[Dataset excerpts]
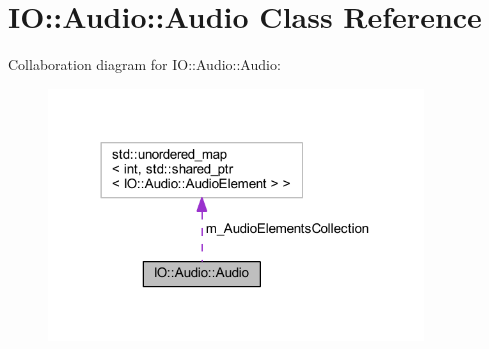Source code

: \hypertarget{class_i_o_1_1_audio_1_1_audio}{}\section{IO\+:\+:Audio\+:\+:Audio Class Reference}
\label{class_i_o_1_1_audio_1_1_audio}


Collaboration diagram for IO\+:\+:Audio\+:\+:Audio\+:
\nopagebreak
\begin{figure}[H]
\begin{center}
\leavevmode
\includegraphics[width=282pt]{class_i_o_1_1_audio_1_1_audio__coll__graph}
\end{center}
\end{figure}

▸ Instructions for the task:
The reply must hold each line of the records verbatim and no pictures.

▸ Answer to the problem:
Source code

: \hypertarget{class_i_o_1_1_audio_1_1_audio}{}\section{IO\+:\+:Audio\+:\+:Audio Class Reference}
\label{class_i_o_1_1_audio_1_1_audio}


Collaboration diagram for IO\+:\+:Audio\+:\+:Audio\+:
\nopagebreak
\begin{figure}[H]
\begin{center}
\leavevmode
\includegraphics[width=282pt]{class_i_o_1_1_audio_1_1_audio__coll__graph}
\end{center}
\end{figure}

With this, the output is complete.